• Work task: Please reproduce each of the entries below exactly as they appear.

:: Records supplied

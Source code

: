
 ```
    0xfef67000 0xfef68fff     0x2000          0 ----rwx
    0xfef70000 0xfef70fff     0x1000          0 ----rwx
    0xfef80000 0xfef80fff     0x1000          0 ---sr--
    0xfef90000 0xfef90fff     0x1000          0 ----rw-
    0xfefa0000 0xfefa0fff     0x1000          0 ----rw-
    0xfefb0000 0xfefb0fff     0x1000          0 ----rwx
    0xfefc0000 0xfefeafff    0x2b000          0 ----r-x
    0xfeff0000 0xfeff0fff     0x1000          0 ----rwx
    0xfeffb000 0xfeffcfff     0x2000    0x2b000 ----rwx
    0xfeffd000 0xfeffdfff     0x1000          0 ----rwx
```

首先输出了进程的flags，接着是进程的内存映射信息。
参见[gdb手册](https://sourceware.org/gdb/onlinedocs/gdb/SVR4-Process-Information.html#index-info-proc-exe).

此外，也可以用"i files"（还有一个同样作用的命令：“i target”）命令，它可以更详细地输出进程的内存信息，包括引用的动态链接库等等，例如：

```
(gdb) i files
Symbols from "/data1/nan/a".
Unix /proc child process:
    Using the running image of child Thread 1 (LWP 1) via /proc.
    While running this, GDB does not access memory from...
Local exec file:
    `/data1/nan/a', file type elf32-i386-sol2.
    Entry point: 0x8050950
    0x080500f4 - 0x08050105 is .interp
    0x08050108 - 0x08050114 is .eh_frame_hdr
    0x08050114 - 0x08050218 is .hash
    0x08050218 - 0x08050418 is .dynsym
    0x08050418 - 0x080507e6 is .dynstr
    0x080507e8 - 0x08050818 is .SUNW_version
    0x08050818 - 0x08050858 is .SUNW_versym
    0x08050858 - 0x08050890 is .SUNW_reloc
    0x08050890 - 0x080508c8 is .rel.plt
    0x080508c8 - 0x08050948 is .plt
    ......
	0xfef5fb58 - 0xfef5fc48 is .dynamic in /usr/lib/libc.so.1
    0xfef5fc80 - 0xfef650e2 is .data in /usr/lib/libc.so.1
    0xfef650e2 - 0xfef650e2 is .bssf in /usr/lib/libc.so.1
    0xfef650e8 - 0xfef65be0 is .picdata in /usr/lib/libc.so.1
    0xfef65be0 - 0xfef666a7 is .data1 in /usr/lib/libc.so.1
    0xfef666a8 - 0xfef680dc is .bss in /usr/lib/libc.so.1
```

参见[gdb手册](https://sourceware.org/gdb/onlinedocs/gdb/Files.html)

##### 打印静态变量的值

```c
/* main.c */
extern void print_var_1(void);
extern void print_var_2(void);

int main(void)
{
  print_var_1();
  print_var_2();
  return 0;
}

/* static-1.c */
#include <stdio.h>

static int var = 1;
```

::::

• Written reply:
Source code

:
 ```
    0xfef67000 0xfef68fff     0x2000          0 ----rwx
    0xfef70000 0xfef70fff     0x1000          0 ----rwx
    0xfef80000 0xfef80fff     0x1000          0 ---sr--
    0xfef90000 0xfef90fff     0x1000          0 ----rw-
    0xfefa0000 0xfefa0fff     0x1000          0 ----rw-
    0xfefb0000 0xfefb0fff     0x1000          0 ----rwx
    0xfefc0000 0xfefeafff    0x2b000          0 ----r-x
    0xfeff0000 0xfeff0fff     0x1000          0 ----rwx
    0xfeffb000 0xfeffcfff     0x2000    0x2b000 ----rwx
    0xfeffd000 0xfeffdfff     0x1000          0 ----rwx
```

首先输出了进程的flags，接着是进程的内存映射信息。
参见[gdb手册](https://sourceware.org/gdb/onlinedocs/gdb/SVR4-Process-Information.html#index-info-proc-exe).

此外，也可以用"i files"（还有一个同样作用的命令：“i target”）命令，它可以更详细地输出进程的内存信息，包括引用的动态链接库等等，例如：

```
(gdb) i files
Symbols from "/data1/nan/a".
Unix /proc child process:
    Using the running image of child Thread 1 (LWP 1) via /proc.
    While running this, GDB does not access memory from...
Local exec file:
    `/data1/nan/a', file type elf32-i386-sol2.
    Entry point: 0x8050950
    0x080500f4 - 0x08050105 is .interp
    0x08050108 - 0x08050114 is .eh_frame_hdr
    0x08050114 - 0x08050218 is .hash
    0x08050218 - 0x08050418 is .dynsym
    0x08050418 - 0x080507e6 is .dynstr
    0x080507e8 - 0x08050818 is .SUNW_version
    0x08050818 - 0x08050858 is .SUNW_versym
    0x08050858 - 0x08050890 is .SUNW_reloc
    0x08050890 - 0x080508c8 is .rel.plt
    0x080508c8 - 0x08050948 is .plt
    ......
	0xfef5fb58 - 0xfef5fc48 is .dynamic in /usr/lib/libc.so.1
    0xfef5fc80 - 0xfef650e2 is .data in /usr/lib/libc.so.1
    0xfef650e2 - 0xfef650e2 is .bssf in /usr/lib/libc.so.1
    0xfef650e8 - 0xfef65be0 is .picdata in /usr/lib/libc.so.1
    0xfef65be0 - 0xfef666a7 is .data1 in /usr/lib/libc.so.1
    0xfef666a8 - 0xfef680dc is .bss in /usr/lib/libc.so.1
```

参见[gdb手册](https://sourceware.org/gdb/onlinedocs/gdb/Files.html)

##### 打印静态变量的值

```c
/* main.c */
extern void print_var_1(void);
extern void print_var_2(void);

int main(void)
{
  print_var_1();
  print_var_2();
  return 0;
}

/* static-1.c */
#include <stdio.h>

static int var = 1;
```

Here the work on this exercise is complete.